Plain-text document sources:

►

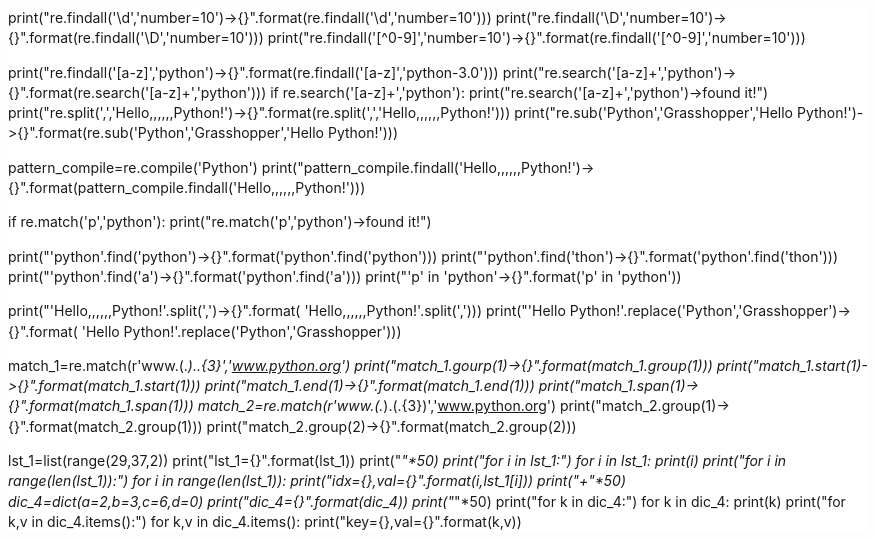 print("re.findall('\d','number=10')->{}".format(re.findall('\d','number=10')))
print("re.findall('\D','number=10')->{}".format(re.findall('\D','number=10')))
print("re.findall('[^0-9]','number=10')->{}".format(re.findall('[^0-9]','number=10')))

print("re.findall('[a-z]','python')->{}".format(re.findall('[a-z]','python-3.0')))
print("re.search('[a-z]+','python')->{}".format(re.search('[a-z]+','python')))
if re.search('[a-z]+','python'):
    print("re.search('[a-z]+','python')->found it!")
print("re.split(',','Hello,,,,,,Python!')->{}".format(re.split(',','Hello,,,,,,Python!')))
print("re.sub('Python','Grasshopper','Hello Python!')->{}".format(re.sub('Python','Grasshopper','Hello Python!')))

pattern_compile=re.compile('Python')
print("pattern_compile.findall('Hello,,,,,,Python!')->{}".format(pattern_compile.findall('Hello,,,,,,Python!')))

if re.match('p','python'):
    print("re.match('p','python')->found it!")

print("\'python\'.find(\'python\')->{}".format('python'.find('python')))
print("\'python\'.find(\'thon\')->{}".format('python'.find('thon')))
print("\'python\'.find(\'a\')->{}".format('python'.find('a')))
print("\'p\' in \'python\'->{}".format('p' in 'python'))

print("\'Hello,,,,,,Python!\'.split(',')->{}".format( 'Hello,,,,,,Python!'.split(',')))
print("\'Hello Python!\'.replace(\'Python\',\'Grasshopper\')->{}".format( 'Hello Python!'.replace('Python','Grasshopper')))

match_1=re.match(r'www\.(.*)\..{3}','www.python.org')
print("match_1.gourp(1)->{}".format(match_1.group(1)))
print("match_1.start(1)->{}".format(match_1.start(1)))
print("match_1.end(1)->{}".format(match_1.end(1)))
print("match_1.span(1)->{}".format(match_1.span(1)))
match_2=re.match(r'www\.(.*)\.(.{3})','www.python.org')
print("match_2.group(1)->{}".format(match_2.group(1)))
print("match_2.group(2)->{}".format(match_2.group(2)))

lst_1=list(range(29,37,2))
print("lst_1={}".format(lst_1))
print("_"*50)
print("for i in lst_1:")
for i in lst_1:
    print(i)
print("for i in range(len(lst_1)):")
for i in range(len(lst_1)):
    print("idx={},val={}".format(i,lst_1[i]))
print("+"*50)   
dic_4=dict(a=2,b=3,c=6,d=0)
print("dic_4={}".format(dic_4))
print("_"*50)
print("for k in dic_4:")
for k in dic_4:
    print(k)
print("for k,v in dic_4.items():")
for k,v in dic_4.items():
    print("key={},val={}".format(k,v))
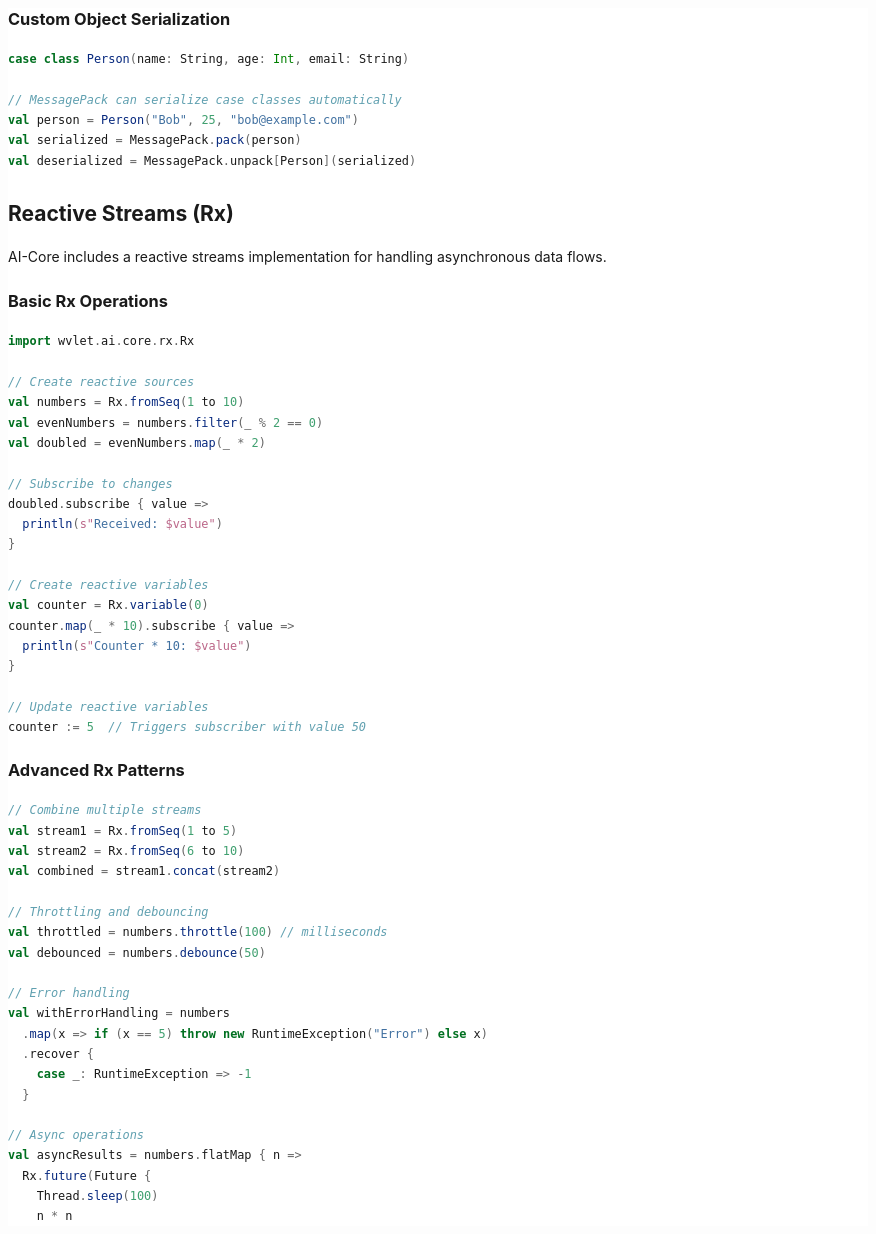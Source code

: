 ### Custom Object Serialization

```scala
case class Person(name: String, age: Int, email: String)

// MessagePack can serialize case classes automatically
val person = Person("Bob", 25, "bob@example.com")
val serialized = MessagePack.pack(person)
val deserialized = MessagePack.unpack[Person](serialized)
```

## Reactive Streams (Rx)

AI-Core includes a reactive streams implementation for handling asynchronous data flows.

### Basic Rx Operations

```scala
import wvlet.ai.core.rx.Rx

// Create reactive sources
val numbers = Rx.fromSeq(1 to 10)
val evenNumbers = numbers.filter(_ % 2 == 0)
val doubled = evenNumbers.map(_ * 2)

// Subscribe to changes
doubled.subscribe { value =>
  println(s"Received: $value")
}

// Create reactive variables
val counter = Rx.variable(0)
counter.map(_ * 10).subscribe { value =>
  println(s"Counter * 10: $value")
}

// Update reactive variables
counter := 5  // Triggers subscriber with value 50
```

### Advanced Rx Patterns

```scala
// Combine multiple streams
val stream1 = Rx.fromSeq(1 to 5)
val stream2 = Rx.fromSeq(6 to 10)
val combined = stream1.concat(stream2)

// Throttling and debouncing
val throttled = numbers.throttle(100) // milliseconds
val debounced = numbers.debounce(50)

// Error handling
val withErrorHandling = numbers
  .map(x => if (x == 5) throw new RuntimeException("Error") else x)
  .recover {
    case _: RuntimeException => -1
  }

// Async operations
val asyncResults = numbers.flatMap { n =>
  Rx.future(Future {
    Thread.sleep(100)
    n * n
```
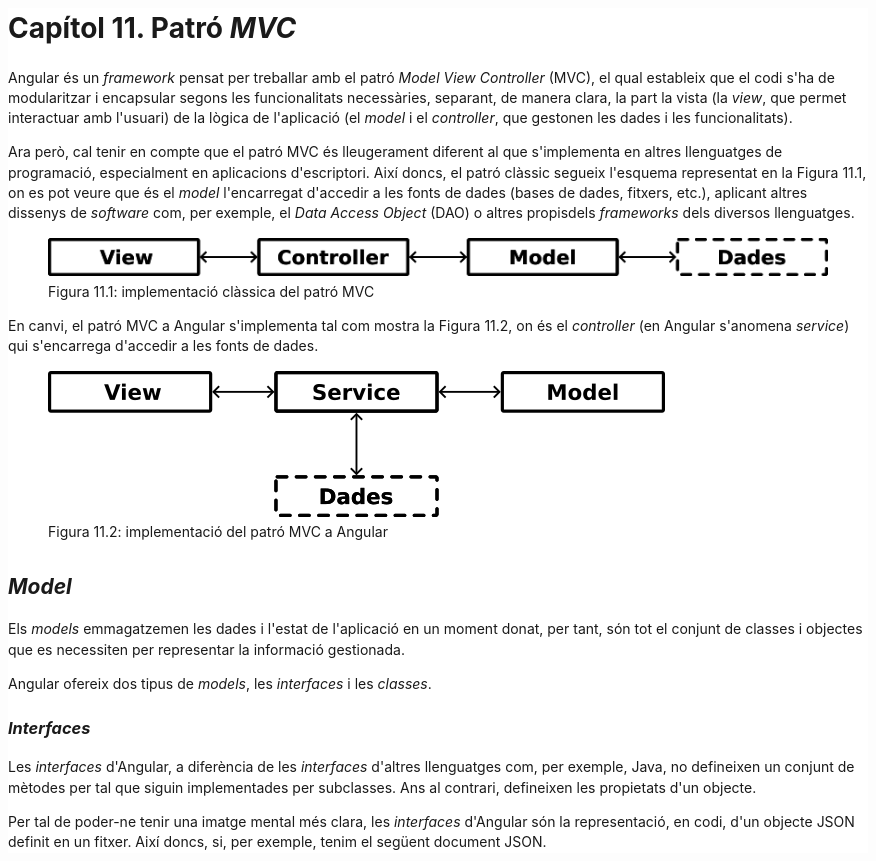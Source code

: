 # Capítol 11. Patró *MVC*
Angular és un *framework* pensat per treballar amb el patró *Model View Controller* (MVC), el qual estableix que el codi s'ha de modularitzar i encapsular segons les funcionalitats necessàries, separant, de manera clara, la part la vista (la *view*, que permet interactuar amb l'usuari) de la lògica de l'aplicació (el *model* i el *controller*, que gestonen les dades i les funcionalitats).

Ara però, cal tenir en compte que el patró MVC és lleugerament diferent al que s'implementa en altres llenguatges de programació, especialment en aplicacions d'escriptori. Així doncs, el patró clàssic segueix l'esquema representat en la Figura 11.1, on es pot veure que és el *model* l'encarregat d'accedir a les fonts de dades (bases de dades, fitxers, etc.), aplicant altres dissenys de *software* com, per exemple, el *Data Access Object* (DAO) o altres propisdels *frameworks* dels diversos llenguatges.

<figure>
    <img src="img/ch11/classic_mvc.png" alt="Implementació clàssica del patró MVC">
    <figcaption>Figura 11.1: implementació clàssica del patró MVC</figcaption>
</figure>

En canvi, el patró MVC a Angular s'implementa tal com mostra la Figura 11.2, on és el *controller* (en Angular s'anomena *service*) qui s'encarrega d'accedir a les fonts de dades.

<figure>
    <img src="img/ch11/angular_mvc.png" alt="Implementació del patró MVC a Angular">
    <figcaption>Figura 11.2: implementació del patró MVC a Angular</figcaption>
</figure>

## *Model*
Els *models* emmagatzemen les dades i l'estat de l'aplicació en un moment donat, per tant, són tot el conjunt de classes i objectes que es necessiten per representar la informació gestionada.

Angular ofereix dos tipus de *models*, les *interfaces* i les *classes*.

### *Interfaces*
Les *interfaces* d'Angular, a diferència de les *interfaces* d'altres llenguatges com, per exemple, Java, no defineixen un conjunt de mètodes per tal que siguin implementades per subclasses. Ans al contrari, defineixen les propietats d'un objecte.

Per tal de poder-ne tenir una imatge mental més clara, les *interfaces* d'Angular són la representació, en codi, d'un objecte JSON definit en un fitxer. Així doncs, si, per exemple, tenim el següent document JSON.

◄

What to work on: Copy out all of the data word for word. Do not carry over any picture.

Response box:
 print("re.findall('\d','number=10')->{}".format(re.findall('\d','number=10')))
print("re.findall('\D','number=10')->{}".format(re.findall('\D','number=10')))
print("re.findall('[^0-9]','number=10')->{}".format(re.findall('[^0-9]','number=10')))

print("re.findall('[a-z]','python')->{}".format(re.findall('[a-z]','python-3.0')))
print("re.search('[a-z]+','python')->{}".format(re.search('[a-z]+','python')))
if re.search('[a-z]+','python'):
    print("re.search('[a-z]+','python')->found it!")
print("re.split(',','Hello,,,,,,Python!')->{}".format(re.split(',','Hello,,,,,,Python!')))
print("re.sub('Python','Grasshopper','Hello Python!')->{}".format(re.sub('Python','Grasshopper','Hello Python!')))

pattern_compile=re.compile('Python')
print("pattern_compile.findall('Hello,,,,,,Python!')->{}".format(pattern_compile.findall('Hello,,,,,,Python!')))

if re.match('p','python'):
    print("re.match('p','python')->found it!")

print("\'python\'.find(\'python\')->{}".format('python'.find('python')))
print("\'python\'.find(\'thon\')->{}".format('python'.find('thon')))
print("\'python\'.find(\'a\')->{}".format('python'.find('a')))
print("\'p\' in \'python\'->{}".format('p' in 'python'))

print("\'Hello,,,,,,Python!\'.split(',')->{}".format( 'Hello,,,,,,Python!'.split(',')))
print("\'Hello Python!\'.replace(\'Python\',\'Grasshopper\')->{}".format( 'Hello Python!'.replace('Python','Grasshopper')))

match_1=re.match(r'www\.(.*)\..{3}','www.python.org')
print("match_1.gourp(1)->{}".format(match_1.group(1)))
print("match_1.start(1)->{}".format(match_1.start(1)))
print("match_1.end(1)->{}".format(match_1.end(1)))
print("match_1.span(1)->{}".format(match_1.span(1)))
match_2=re.match(r'www\.(.*)\.(.{3})','www.python.org')
print("match_2.group(1)->{}".format(match_2.group(1)))
print("match_2.group(2)->{}".format(match_2.group(2)))

lst_1=list(range(29,37,2))
print("lst_1={}".format(lst_1))
print("_"*50)
print("for i in lst_1:")
for i in lst_1:
    print(i)
print("for i in range(len(lst_1)):")
for i in range(len(lst_1)):
    print("idx={},val={}".format(i,lst_1[i]))
print("+"*50)   
dic_4=dict(a=2,b=3,c=6,d=0)
print("dic_4={}".format(dic_4))
print("_"*50)
print("for k in dic_4:")
for k in dic_4:
    print(k)
print("for k,v in dic_4.items():")
for k,v in dic_4.items():
    print("key={},val={}".format(k,v))
Source code

: ### Custom Object Serialization

```scala
case class Person(name: String, age: Int, email: String)

// MessagePack can serialize case classes automatically
val person = Person("Bob", 25, "bob@example.com")
val serialized = MessagePack.pack(person)
val deserialized = MessagePack.unpack[Person](serialized)
```

## Reactive Streams (Rx)

AI-Core includes a reactive streams implementation for handling asynchronous data flows.

### Basic Rx Operations

```scala
import wvlet.ai.core.rx.Rx

// Create reactive sources
val numbers = Rx.fromSeq(1 to 10)
val evenNumbers = numbers.filter(_ % 2 == 0)
val doubled = evenNumbers.map(_ * 2)

// Subscribe to changes
doubled.subscribe { value =>
  println(s"Received: $value")
}

// Create reactive variables
val counter = Rx.variable(0)
counter.map(_ * 10).subscribe { value =>
  println(s"Counter * 10: $value")
}

// Update reactive variables
counter := 5  // Triggers subscriber with value 50
```

### Advanced Rx Patterns

```scala
// Combine multiple streams
val stream1 = Rx.fromSeq(1 to 5)
val stream2 = Rx.fromSeq(6 to 10)
val combined = stream1.concat(stream2)

// Throttling and debouncing
val throttled = numbers.throttle(100) // milliseconds
val debounced = numbers.debounce(50)

// Error handling
val withErrorHandling = numbers
  .map(x => if (x == 5) throw new RuntimeException("Error") else x)
  .recover {
    case _: RuntimeException => -1
  }

// Async operations
val asyncResults = numbers.flatMap { n =>
  Rx.future(Future {
    Thread.sleep(100)
    n * n
```
Source code

: # Capítol 11. Patró *MVC*
Angular és un *framework* pensat per treballar amb el patró *Model View Controller* (MVC), el qual estableix que el codi s'ha de modularitzar i encapsular segons les funcionalitats necessàries, separant, de manera clara, la part la vista (la *view*, que permet interactuar amb l'usuari) de la lògica de l'aplicació (el *model* i el *controller*, que gestonen les dades i les funcionalitats).

Ara però, cal tenir en compte que el patró MVC és lleugerament diferent al que s'implementa en altres llenguatges de programació, especialment en aplicacions d'escriptori. Així doncs, el patró clàssic segueix l'esquema representat en la Figura 11.1, on es pot veure que és el *model* l'encarregat d'accedir a les fonts de dades (bases de dades, fitxers, etc.), aplicant altres dissenys de *software* com, per exemple, el *Data Access Object* (DAO) o altres propisdels *frameworks* dels diversos llenguatges.

<figure>
    <img src="img/ch11/classic_mvc.png" alt="Implementació clàssica del patró MVC">
    <figcaption>Figura 11.1: implementació clàssica del patró MVC</figcaption>
</figure>

En canvi, el patró MVC a Angular s'implementa tal com mostra la Figura 11.2, on és el *controller* (en Angular s'anomena *service*) qui s'encarrega d'accedir a les fonts de dades.

<figure>
    <img src="img/ch11/angular_mvc.png" alt="Implementació del patró MVC a Angular">
    <figcaption>Figura 11.2: implementació del patró MVC a Angular</figcaption>
</figure>

## *Model*
Els *models* emmagatzemen les dades i l'estat de l'aplicació en un moment donat, per tant, són tot el conjunt de classes i objectes que es necessiten per representar la informació gestionada.

Angular ofereix dos tipus de *models*, les *interfaces* i les *classes*.

### *Interfaces*
Les *interfaces* d'Angular, a diferència de les *interfaces* d'altres llenguatges com, per exemple, Java, no defineixen un conjunt de mètodes per tal que siguin implementades per subclasses. Ans al contrari, defineixen les propietats d'un objecte.

Per tal de poder-ne tenir una imatge mental més clara, les *interfaces* d'Angular són la representació, en codi, d'un objecte JSON definit en un fitxer. Així doncs, si, per exemple, tenim el següent document JSON.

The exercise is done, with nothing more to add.